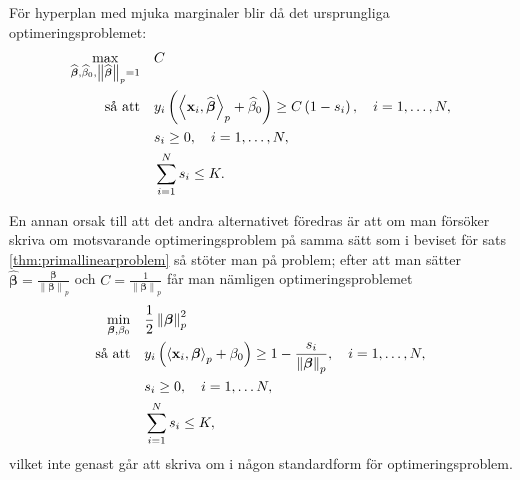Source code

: \documentclass[a4paper, 12pt]{report}
\theoremstyle{definition}
\theoremstyle{remark}
\newcommand{\bfbeta}{{\boldsymbol{\beta}}}
\newcommand{\bfx}{\mathbf{x}}
\newcommand{\llangle}{\left\langle}
\newcommand{\rrangle}{\right\rangle}
\newcommand{\inner}[2]{\llangle #1, #2 \rrangle}
\begin{document}
För hyperplan med mjuka marginaler blir då det ursprungliga optimeringsproblemet:
\begin{equation}\label{opt:softmargin}
\begin{aligned}
\operatornamewithlimits{max}_{\widehat{\bfbeta},\widehat{\beta}_0,\left\|\widehat{\bfbeta}
\right\|_p=1}& & &C\\
\text{så att}& & &y_i\left(\inner{\bfx_i}{\widehat{\bfbeta}}_p+\widehat{\beta}_0\right)\geq C\left(1-s_i\right),\quad i=1,\dots,N,\\
& & &s_i\geq0,\quad i=1,\dots,N,\\
& & &\sum_{i=1}^{N}s_i \leq K.
\end{aligned}
\end{equation}

En annan orsak till att det andra alternativet föredras är att om man försöker skriva om motsvarande optimeringsproblem på samma sätt som i beviset för sats \ref{thm:primallinearproblem} så stöter man på problem; efter att man sätter $\widehat{\bfbeta}=\frac{\bfbeta}{\left\|\bfbeta
\right\|_p}$ och $C=\frac{1}{\left\|\bfbeta
\right\|_p}$ får man nämligen optimeringsproblemet
\begin{equation*}
\begin{aligned}
\operatornamewithlimits{min}_{\bfbeta,\beta_0} & & &\frac{1}{2}\left\|\bfbeta
\right\|_p^2\\
\text{så att} & & &y_i\left(\inner{\bfx_i}{\bfbeta}_p+\beta_0\right)\geq 1 - \frac{s_i}{\left\|\bfbeta
\right\|_p},\quad i=1,\dots,N,\\
& & &s_i\geq0,\quad i=1,\dots N,\\
& & &\sum_{i=1}^{N} s_i \leq K,
\end{aligned}
\end{equation*}
vilket inte genast går att skriva om i någon standardform för optimeringsproblem.
\end{document}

++++++

**WORK ORDER**
Select the lines in this material that hold the word "inner", leaving none out.

**THE COMPLETED TASK**
\newcommand{\inner}[2]{\llangle #1, #2 \rrangle}
\text{så att}& & &y_i\left(\inner{\bfx_i}{\widehat{\bfbeta}}_p+\widehat{\beta}_0\right)\geq C\left(1-s_i\right),\quad i=1,\dots,N,\\
\text{så att} & & &y_i\left(\inner{\bfx_i}{\bfbeta}_p+\beta_0\right)\geq 1 - \frac{s_i}{\left\|\bfbeta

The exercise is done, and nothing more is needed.